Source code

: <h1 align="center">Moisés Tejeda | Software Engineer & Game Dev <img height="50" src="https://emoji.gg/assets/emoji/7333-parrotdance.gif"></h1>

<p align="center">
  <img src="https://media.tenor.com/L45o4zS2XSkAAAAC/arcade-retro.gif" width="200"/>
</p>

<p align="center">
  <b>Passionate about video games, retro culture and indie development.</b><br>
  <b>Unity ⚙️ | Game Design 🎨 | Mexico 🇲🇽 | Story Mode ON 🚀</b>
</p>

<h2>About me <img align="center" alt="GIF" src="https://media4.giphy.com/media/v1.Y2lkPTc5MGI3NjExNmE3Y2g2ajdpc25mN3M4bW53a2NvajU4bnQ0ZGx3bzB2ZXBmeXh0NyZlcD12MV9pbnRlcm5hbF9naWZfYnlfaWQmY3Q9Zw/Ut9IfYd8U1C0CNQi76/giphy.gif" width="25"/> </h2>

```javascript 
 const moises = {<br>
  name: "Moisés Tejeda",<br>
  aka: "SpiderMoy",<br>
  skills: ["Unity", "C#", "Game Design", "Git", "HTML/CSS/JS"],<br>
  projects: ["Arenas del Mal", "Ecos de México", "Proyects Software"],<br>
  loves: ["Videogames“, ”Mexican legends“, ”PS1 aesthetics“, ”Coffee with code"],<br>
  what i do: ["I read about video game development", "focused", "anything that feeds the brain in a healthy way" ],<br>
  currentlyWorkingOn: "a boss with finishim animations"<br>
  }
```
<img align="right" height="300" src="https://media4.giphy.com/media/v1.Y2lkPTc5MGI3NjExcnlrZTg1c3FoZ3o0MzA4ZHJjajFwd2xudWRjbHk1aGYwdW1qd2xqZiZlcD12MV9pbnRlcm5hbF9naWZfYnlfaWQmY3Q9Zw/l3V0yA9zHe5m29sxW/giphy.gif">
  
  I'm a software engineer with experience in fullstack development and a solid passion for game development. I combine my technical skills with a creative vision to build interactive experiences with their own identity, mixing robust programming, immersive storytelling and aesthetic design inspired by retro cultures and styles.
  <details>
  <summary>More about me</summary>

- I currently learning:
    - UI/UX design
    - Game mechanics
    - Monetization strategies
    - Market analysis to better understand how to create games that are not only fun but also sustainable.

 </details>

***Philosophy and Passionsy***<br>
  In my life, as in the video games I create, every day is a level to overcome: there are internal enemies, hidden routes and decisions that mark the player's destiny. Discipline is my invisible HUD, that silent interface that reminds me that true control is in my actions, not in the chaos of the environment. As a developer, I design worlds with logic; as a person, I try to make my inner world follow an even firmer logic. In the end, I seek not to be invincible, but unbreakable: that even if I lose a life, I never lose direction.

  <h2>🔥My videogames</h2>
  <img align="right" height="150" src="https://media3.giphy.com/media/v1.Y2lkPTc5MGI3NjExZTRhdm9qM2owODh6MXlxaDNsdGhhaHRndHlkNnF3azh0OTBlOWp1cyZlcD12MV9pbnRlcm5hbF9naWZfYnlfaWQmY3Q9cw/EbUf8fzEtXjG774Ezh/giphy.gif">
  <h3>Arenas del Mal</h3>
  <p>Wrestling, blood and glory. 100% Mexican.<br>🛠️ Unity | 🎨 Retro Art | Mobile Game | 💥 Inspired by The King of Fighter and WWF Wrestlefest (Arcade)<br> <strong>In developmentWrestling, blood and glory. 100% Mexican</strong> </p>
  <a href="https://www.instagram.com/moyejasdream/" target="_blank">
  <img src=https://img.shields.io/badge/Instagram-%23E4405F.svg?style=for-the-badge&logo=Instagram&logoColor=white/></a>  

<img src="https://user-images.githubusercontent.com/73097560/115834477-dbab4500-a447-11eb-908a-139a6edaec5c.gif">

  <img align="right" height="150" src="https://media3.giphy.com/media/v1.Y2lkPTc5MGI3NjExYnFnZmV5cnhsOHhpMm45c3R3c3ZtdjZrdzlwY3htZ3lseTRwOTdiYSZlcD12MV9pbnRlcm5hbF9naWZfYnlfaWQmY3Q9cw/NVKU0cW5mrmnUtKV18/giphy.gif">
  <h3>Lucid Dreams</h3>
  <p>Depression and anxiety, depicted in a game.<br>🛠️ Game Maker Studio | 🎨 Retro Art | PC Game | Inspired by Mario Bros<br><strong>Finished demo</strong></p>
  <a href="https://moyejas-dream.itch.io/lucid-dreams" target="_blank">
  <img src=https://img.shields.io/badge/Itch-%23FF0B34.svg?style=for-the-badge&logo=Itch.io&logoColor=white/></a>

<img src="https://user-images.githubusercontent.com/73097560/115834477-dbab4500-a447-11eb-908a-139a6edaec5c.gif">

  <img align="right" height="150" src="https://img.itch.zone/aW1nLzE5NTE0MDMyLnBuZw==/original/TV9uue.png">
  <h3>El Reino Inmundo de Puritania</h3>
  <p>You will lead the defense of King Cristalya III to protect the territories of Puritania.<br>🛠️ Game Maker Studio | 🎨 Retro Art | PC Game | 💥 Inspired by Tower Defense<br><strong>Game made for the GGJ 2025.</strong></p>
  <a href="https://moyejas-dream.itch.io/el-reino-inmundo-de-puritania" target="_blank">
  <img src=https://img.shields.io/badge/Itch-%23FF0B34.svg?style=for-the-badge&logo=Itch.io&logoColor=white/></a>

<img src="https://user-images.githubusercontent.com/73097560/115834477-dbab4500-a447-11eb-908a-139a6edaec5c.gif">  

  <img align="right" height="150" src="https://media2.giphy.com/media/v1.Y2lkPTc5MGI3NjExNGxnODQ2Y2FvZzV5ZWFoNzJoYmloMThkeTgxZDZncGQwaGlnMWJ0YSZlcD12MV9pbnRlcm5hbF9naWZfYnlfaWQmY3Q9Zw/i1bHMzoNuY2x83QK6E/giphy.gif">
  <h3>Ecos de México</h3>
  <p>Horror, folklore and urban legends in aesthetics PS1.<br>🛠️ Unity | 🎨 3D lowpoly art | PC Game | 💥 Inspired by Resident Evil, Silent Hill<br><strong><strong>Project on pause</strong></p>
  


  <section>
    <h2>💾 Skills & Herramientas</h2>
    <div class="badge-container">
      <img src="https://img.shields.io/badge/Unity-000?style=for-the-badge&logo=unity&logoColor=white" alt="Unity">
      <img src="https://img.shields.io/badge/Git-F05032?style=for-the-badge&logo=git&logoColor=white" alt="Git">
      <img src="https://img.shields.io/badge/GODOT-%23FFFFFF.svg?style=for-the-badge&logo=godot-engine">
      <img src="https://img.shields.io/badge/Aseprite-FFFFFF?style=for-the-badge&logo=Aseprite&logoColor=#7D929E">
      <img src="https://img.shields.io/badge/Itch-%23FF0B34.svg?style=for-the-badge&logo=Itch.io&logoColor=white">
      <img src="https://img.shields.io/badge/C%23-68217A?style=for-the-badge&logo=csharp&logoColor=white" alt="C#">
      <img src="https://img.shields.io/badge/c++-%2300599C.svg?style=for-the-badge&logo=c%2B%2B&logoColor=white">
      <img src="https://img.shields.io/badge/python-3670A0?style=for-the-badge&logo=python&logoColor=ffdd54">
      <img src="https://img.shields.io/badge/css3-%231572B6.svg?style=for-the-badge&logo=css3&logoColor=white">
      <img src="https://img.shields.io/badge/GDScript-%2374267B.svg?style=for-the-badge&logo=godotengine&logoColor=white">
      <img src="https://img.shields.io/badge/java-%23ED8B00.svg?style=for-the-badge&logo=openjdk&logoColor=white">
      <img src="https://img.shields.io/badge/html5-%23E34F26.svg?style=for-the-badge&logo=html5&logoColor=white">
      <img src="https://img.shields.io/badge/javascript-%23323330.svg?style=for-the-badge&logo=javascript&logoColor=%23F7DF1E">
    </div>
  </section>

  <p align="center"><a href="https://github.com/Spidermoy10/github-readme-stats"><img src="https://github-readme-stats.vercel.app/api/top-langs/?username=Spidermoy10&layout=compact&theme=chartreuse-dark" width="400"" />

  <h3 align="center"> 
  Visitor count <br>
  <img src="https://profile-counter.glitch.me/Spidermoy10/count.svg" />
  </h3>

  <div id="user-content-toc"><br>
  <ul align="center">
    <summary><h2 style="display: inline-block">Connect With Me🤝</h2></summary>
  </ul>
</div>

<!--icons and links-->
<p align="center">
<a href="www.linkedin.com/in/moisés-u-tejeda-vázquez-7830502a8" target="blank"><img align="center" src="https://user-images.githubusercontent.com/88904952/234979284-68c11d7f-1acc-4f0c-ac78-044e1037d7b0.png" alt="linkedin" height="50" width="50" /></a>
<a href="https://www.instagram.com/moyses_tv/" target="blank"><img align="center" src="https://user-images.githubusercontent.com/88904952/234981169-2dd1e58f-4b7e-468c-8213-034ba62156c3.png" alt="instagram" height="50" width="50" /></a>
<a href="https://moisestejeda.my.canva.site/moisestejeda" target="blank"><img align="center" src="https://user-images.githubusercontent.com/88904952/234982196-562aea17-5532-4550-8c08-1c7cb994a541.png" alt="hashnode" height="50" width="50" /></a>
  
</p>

_ _ _ _ _

→ Your objective
In the lines above, find each one with "center" and list it.

→ The completed task
: <h1 align="center">Moisés Tejeda | Software Engineer & Game Dev <img height="50" src="https://emoji.gg/assets/emoji/7333-parrotdance.gif"></h1>
<p align="center">
<p align="center">
<h2>About me <img align="center" alt="GIF" src="https://media4.giphy.com/media/v1.Y2lkPTc5MGI3NjExNmE3Y2g2ajdpc25mN3M4bW53a2NvajU4bnQ0ZGx3bzB2ZXBmeXh0NyZlcD12MV9pbnRlcm5hbF9naWZfYnlfaWQmY3Q9Zw/Ut9IfYd8U1C0CNQi76/giphy.gif" width="25"/> </h2>
  <p align="center"><a href="https://github.com/Spidermoy10/github-readme-stats"><img src="https://github-readme-stats.vercel.app/api/top-langs/?username=Spidermoy10&layout=compact&theme=chartreuse-dark" width="400"" />
  <h3 align="center"> 
  <ul align="center">
<p align="center">
<a href="www.linkedin.com/in/moisés-u-tejeda-vázquez-7830502a8" target="blank"><img align="center" src="https://user-images.githubusercontent.com/88904952/234979284-68c11d7f-1acc-4f0c-ac78-044e1037d7b0.png" alt="linkedin" height="50" width="50" /></a>
<a href="https://www.instagram.com/moyses_tv/" target="blank"><img align="center" src="https://user-images.githubusercontent.com/88904952/234981169-2dd1e58f-4b7e-468c-8213-034ba62156c3.png" alt="instagram" height="50" width="50" /></a>
<a href="https://moisestejeda.my.canva.site/moisestejeda" target="blank"><img align="center" src="https://user-images.githubusercontent.com/88904952/234982196-562aea17-5532-4550-8c08-1c7cb994a541.png" alt="hashnode" height="50" width="50" /></a>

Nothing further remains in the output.